RECORDS SUPPLIED START
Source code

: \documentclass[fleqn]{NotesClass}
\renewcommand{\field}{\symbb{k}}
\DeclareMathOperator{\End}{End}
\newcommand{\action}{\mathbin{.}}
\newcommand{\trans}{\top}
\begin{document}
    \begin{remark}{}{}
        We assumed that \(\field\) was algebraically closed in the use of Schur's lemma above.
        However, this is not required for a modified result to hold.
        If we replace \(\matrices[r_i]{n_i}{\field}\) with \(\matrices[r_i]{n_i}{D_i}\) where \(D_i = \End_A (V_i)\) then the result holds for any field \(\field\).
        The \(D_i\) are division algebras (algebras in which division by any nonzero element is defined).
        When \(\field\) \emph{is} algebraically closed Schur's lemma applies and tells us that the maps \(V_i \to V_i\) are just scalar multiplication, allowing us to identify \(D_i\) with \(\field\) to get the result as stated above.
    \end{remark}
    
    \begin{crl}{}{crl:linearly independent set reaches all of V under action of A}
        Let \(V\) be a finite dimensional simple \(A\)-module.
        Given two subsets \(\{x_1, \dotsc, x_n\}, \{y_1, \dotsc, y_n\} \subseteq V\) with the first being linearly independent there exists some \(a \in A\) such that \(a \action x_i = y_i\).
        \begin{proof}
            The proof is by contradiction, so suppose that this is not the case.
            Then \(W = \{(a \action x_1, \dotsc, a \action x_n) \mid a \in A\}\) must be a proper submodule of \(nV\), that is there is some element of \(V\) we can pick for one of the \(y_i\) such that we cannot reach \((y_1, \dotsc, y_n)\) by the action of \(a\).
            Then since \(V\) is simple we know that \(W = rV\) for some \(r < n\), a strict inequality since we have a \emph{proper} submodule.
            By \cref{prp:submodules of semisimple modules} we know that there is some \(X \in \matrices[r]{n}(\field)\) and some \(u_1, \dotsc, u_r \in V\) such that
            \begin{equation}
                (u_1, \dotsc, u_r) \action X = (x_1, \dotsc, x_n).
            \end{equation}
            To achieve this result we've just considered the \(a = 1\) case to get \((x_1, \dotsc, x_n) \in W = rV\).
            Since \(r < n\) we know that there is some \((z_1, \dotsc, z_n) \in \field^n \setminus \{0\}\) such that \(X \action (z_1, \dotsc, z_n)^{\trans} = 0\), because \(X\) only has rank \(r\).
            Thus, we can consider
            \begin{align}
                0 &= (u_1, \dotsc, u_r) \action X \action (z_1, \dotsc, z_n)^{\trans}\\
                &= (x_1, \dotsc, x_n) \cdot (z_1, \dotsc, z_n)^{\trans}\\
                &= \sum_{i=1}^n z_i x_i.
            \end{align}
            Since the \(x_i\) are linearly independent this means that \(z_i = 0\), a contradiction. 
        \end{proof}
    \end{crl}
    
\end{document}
RECORDS SUPPLIED END
→ **WORK INSTRUCTION**: Line by line, write out the records above exactly.

→ **SOLUTION FOR THIS PROBLEM**:
Source code

: \documentclass[fleqn]{NotesClass}
\renewcommand{\field}{\symbb{k}}
\DeclareMathOperator{\End}{End}
\newcommand{\action}{\mathbin{.}}
\newcommand{\trans}{\top}
\begin{document}
    \begin{remark}{}{}
        We assumed that \(\field\) was algebraically closed in the use of Schur's lemma above.
        However, this is not required for a modified result to hold.
        If we replace \(\matrices[r_i]{n_i}{\field}\) with \(\matrices[r_i]{n_i}{D_i}\) where \(D_i = \End_A (V_i)\) then the result holds for any field \(\field\).
        The \(D_i\) are division algebras (algebras in which division by any nonzero element is defined).
        When \(\field\) \emph{is} algebraically closed Schur's lemma applies and tells us that the maps \(V_i \to V_i\) are just scalar multiplication, allowing us to identify \(D_i\) with \(\field\) to get the result as stated above.
    \end{remark}
    
    \begin{crl}{}{crl:linearly independent set reaches all of V under action of A}
        Let \(V\) be a finite dimensional simple \(A\)-module.
        Given two subsets \(\{x_1, \dotsc, x_n\}, \{y_1, \dotsc, y_n\} \subseteq V\) with the first being linearly independent there exists some \(a \in A\) such that \(a \action x_i = y_i\).
        \begin{proof}
            The proof is by contradiction, so suppose that this is not the case.
            Then \(W = \{(a \action x_1, \dotsc, a \action x_n) \mid a \in A\}\) must be a proper submodule of \(nV\), that is there is some element of \(V\) we can pick for one of the \(y_i\) such that we cannot reach \((y_1, \dotsc, y_n)\) by the action of \(a\).
            Then since \(V\) is simple we know that \(W = rV\) for some \(r < n\), a strict inequality since we have a \emph{proper} submodule.
            By \cref{prp:submodules of semisimple modules} we know that there is some \(X \in \matrices[r]{n}(\field)\) and some \(u_1, \dotsc, u_r \in V\) such that
            \begin{equation}
                (u_1, \dotsc, u_r) \action X = (x_1, \dotsc, x_n).
            \end{equation}
            To achieve this result we've just considered the \(a = 1\) case to get \((x_1, \dotsc, x_n) \in W = rV\).
            Since \(r < n\) we know that there is some \((z_1, \dotsc, z_n) \in \field^n \setminus \{0\}\) such that \(X \action (z_1, \dotsc, z_n)^{\trans} = 0\), because \(X\) only has rank \(r\).
            Thus, we can consider
            \begin{align}
                0 &= (u_1, \dotsc, u_r) \action X \action (z_1, \dotsc, z_n)^{\trans}\\
                &= (x_1, \dotsc, x_n) \cdot (z_1, \dotsc, z_n)^{\trans}\\
                &= \sum_{i=1}^n z_i x_i.
            \end{align}
            Since the \(x_i\) are linearly independent this means that \(z_i = 0\), a contradiction. 
        \end{proof}
    \end{crl}
    
\end{document}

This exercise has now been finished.